[Work task]: Select all lines in the records that include "Integrate".

--------------------------------------------------

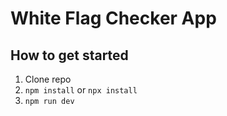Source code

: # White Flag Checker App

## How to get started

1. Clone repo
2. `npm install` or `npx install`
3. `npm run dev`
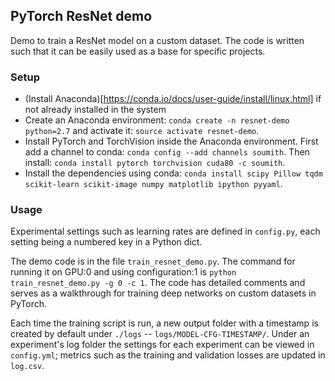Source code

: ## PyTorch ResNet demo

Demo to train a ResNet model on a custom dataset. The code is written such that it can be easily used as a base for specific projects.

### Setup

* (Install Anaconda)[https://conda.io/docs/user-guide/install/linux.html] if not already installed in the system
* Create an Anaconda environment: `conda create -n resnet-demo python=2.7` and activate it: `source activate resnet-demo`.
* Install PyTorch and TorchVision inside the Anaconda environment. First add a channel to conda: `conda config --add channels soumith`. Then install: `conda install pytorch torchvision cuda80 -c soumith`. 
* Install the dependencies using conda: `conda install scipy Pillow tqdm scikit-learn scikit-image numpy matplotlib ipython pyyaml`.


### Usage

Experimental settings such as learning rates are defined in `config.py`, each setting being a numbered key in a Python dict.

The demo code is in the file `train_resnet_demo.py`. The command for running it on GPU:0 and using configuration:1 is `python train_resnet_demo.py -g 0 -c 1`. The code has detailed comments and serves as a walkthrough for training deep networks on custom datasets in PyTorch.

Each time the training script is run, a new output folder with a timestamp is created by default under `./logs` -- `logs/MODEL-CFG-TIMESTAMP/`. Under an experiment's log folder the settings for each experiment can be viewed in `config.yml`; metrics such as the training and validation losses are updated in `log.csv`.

--------------------------------------------------

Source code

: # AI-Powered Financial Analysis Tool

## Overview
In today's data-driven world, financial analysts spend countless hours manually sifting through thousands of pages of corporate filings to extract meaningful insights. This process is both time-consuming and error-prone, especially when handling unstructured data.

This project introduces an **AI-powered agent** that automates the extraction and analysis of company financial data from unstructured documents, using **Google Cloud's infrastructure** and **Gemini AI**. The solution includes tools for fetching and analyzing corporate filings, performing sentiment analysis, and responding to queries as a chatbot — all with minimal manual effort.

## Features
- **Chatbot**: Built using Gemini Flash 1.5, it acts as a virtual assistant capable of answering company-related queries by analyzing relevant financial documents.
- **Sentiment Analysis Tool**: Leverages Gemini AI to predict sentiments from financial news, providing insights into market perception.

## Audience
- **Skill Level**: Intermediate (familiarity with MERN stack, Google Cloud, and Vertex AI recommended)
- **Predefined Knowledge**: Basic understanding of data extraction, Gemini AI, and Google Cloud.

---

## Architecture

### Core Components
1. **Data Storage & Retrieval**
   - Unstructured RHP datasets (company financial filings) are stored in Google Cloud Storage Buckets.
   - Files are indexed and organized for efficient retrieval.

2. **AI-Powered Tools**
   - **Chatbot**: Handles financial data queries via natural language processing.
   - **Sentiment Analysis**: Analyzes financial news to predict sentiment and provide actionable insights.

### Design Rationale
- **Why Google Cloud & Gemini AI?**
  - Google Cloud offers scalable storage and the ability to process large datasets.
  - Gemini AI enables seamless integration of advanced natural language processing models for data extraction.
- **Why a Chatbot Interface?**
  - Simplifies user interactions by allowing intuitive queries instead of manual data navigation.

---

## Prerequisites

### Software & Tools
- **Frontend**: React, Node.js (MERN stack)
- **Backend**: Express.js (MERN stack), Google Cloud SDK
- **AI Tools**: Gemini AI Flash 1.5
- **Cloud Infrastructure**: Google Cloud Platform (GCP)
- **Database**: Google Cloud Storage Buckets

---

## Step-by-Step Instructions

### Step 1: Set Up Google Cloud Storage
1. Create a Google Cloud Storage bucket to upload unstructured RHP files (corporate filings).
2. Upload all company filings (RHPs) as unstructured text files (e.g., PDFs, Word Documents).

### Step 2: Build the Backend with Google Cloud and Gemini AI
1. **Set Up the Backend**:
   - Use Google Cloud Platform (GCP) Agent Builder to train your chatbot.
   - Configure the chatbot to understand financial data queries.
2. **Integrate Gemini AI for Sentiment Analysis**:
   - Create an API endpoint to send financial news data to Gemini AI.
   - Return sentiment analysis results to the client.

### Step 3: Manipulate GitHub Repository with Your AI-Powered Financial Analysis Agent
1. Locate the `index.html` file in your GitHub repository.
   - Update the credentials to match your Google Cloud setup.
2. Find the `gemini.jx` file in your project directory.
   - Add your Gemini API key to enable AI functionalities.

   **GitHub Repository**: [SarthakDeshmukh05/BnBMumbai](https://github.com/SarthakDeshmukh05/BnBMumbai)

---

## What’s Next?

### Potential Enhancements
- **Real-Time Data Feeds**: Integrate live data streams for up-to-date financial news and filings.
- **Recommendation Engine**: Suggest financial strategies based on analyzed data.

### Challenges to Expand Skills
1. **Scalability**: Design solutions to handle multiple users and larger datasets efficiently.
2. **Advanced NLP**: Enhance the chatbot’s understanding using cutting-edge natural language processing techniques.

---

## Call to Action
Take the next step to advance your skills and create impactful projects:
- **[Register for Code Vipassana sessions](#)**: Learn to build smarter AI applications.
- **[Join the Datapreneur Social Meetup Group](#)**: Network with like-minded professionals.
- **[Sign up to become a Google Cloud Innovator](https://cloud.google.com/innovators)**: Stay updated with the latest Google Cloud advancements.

--------------------------------------------------

[Expected answer]:
2. **Integrate Gemini AI for Sentiment Analysis**:
- **Real-Time Data Feeds**: Integrate live data streams for up-to-date financial news and filings.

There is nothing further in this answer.